Autrement dit, pour condamner un accusé, il faudra une majorité comparativement moins importante en appel (les 2/3) qu'en première instance (plus que les 2/3). Cela quand bien même c'est la décision d'appel qui s'impose au final et donc que c'est la plus importante.

Pour cette seule raison, la réforme est incompréhensible et injustifiable. Il n'existe aucun argument susceptible de justifier que le seuil de condamnation soit plus élevé en première instance qu'en appel.

Par ailleurs, au-delà du rejet de principe en droit français de l'unanimité des votes, la majorité des deux tiers a une raison d'être importante, et qui est trop rarement explicitée.

Les jurés sont tirés au sort sur les listes électorales. Ils sont donc représentatifs de la population générale, dans toutes ses composantes. Ce qui a pour effet que se retrouvent jurés des personnes équilibrées, raisonnables, mesurées, sereines.... et les autres. Sans aucune limite.

Autrement dit, parmi les jurés, il y a comme dans la société, le meilleur et le moins bon. Et parfois le pire. (article dédié à venir)

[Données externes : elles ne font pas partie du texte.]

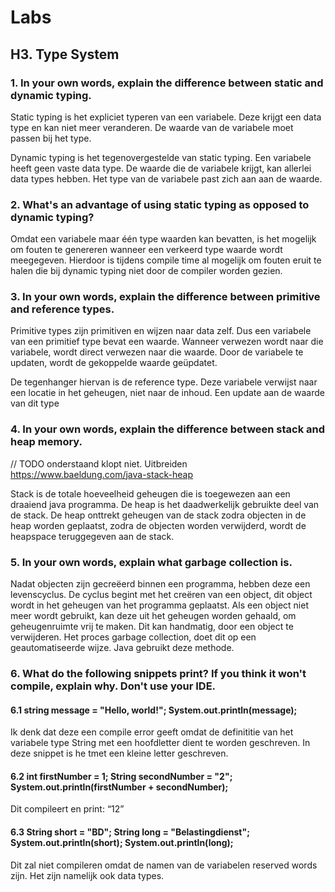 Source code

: # Labs

## H3. Type System

### 1. In your own words, explain the difference between static and dynamic typing.

Static typing is het expliciet typeren van een variabele. Deze krijgt een data type en kan niet meer veranderen. De waarde van de variabele moet passen bij het type.

Dynamic typing is het tegenovergestelde van static typing. Een variabele heeft geen vaste data type. De waarde die de variabele krijgt, kan allerlei data types hebben. Het type van de variabele past zich aan aan de waarde.

### 2. What's an advantage of using static typing as opposed to dynamic typing?

Omdat een variabele maar één type waarden kan bevatten, is het mogelijk om fouten te genereren wanneer een verkeerd type waarde wordt meegegeven. Hierdoor is tijdens compile time al mogelijk om fouten eruit te halen die bij dynamic typing niet door de compiler worden gezien.

### 3. In your own words, explain the difference between primitive and reference types.

Primitive types zijn primitiven en wijzen naar data zelf. Dus een variabele van een primitief type bevat een waarde. Wanneer verwezen wordt naar die variabele, wordt direct verwezen naar die waarde. Door de variabele te updaten, wordt de gekoppelde waarde geüpdatet.

De tegenhanger hiervan is de reference type. Deze variabele verwijst naar een locatie in het geheugen, niet naar de inhoud. Een update aan de waarde van dit type

### 4. In your own words, explain the difference between stack and heap memory.

// TODO onderstaand klopt niet. Uitbreiden
https://www.baeldung.com/java-stack-heap

Stack is de totale hoeveelheid geheugen die is toegewezen aan een draaiend java programma. De heap is het daadwerkelijk gebruikte deel van de stack. De heap onttrekt geheugen van de stack zodra objecten in de heap worden geplaatst, zodra de objecten worden verwijderd, wordt de heapspace teruggegeven aan de stack.

### 5. In your own words, explain what garbage collection is.

Nadat objecten zijn gecreëerd binnen een programma, hebben deze een levenscyclus. De cyclus begint met het creëren van een object, dit object wordt in het geheugen van het programma geplaatst. Als een object niet meer wordt gebruikt, kan deze uit het geheugen worden gehaald, om geheugenruimte vrij te maken. Dit kan handmatig, door een object te verwijderen. Het proces garbage collection, doet dit op een geautomatiseerde wijze. Java gebruikt deze methode.

### 6. What do the following snippets print? If you think it won't compile, explain why. Don't use your IDE.

#### 6.1 string message = "Hello, world!"; System.out.println(message);

Ik denk dat deze een compile error geeft omdat de definititie van het variabele type String met een hoofdletter dient te worden geschreven. In deze snippet is he tmet een kleine letter geschreven.

#### 6.2 int firstNumber = 1; String secondNumber = "2"; System.out.println(firstNumber + secondNumber);

Dit compileert en print: “12”

#### 6.3  String short = "BD"; String long = "Belastingdienst"; System.out.println(short); System.out.println(long);

Dit zal niet compileren omdat de namen van de variabelen reserved words zijn. Het zijn namelijk ook data types.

La majorité qualifiée des deux tiers, c'est donc aussi un moyen, pour l'institution judiciaire, de se protéger contre les votes irréfléchis de quelques jurés.

Aujourd'hui nous prendrons un seul exemple, raconté récemment par un président de cour d'assises.

Au cours de sa session, ce président tire deux fois au sort la même personne dans deux procès qui se succèdent. Lors du premier délibéré cette personne du jury ne parle quasiment pas. Le président l'encourage à s'exprimer mais rien n'y fait. Au cours du second délibéré la personne est toujours aussi silencieuse et le président essaie encore de l'inciter à exprimer son point de vue. C'est alors que cette personne dit au président : "Ah mais vous savez dans ce dossier, et bien je n'ai rien compris du tout". Puis après un bref silence elle ajoute spontanément : "D'ailleurs dans le dossier précédent je n'avais rien compris non plus."

Sauf que cette personne qui n'a rien compris dans les deux procès a voté deux fois.

Supposons un instant que cette personne participe à un délibéré et que parmi tous les autres membres de la cour d'assises 6 votent "oui" (3 juges et 3 jurés) et 2 (jurés) votent "non". Avec la majorité augmentée voulue par le ministre, c'est cette personne qui n'a rien compris qui va faire basculer le verdict dans un sens ou un autre. Serait-il acceptable que comme elle n'a rien compris elle vote "non" et entraîne l'impunité de l'accusé qui dans le système actuel serait condamné ?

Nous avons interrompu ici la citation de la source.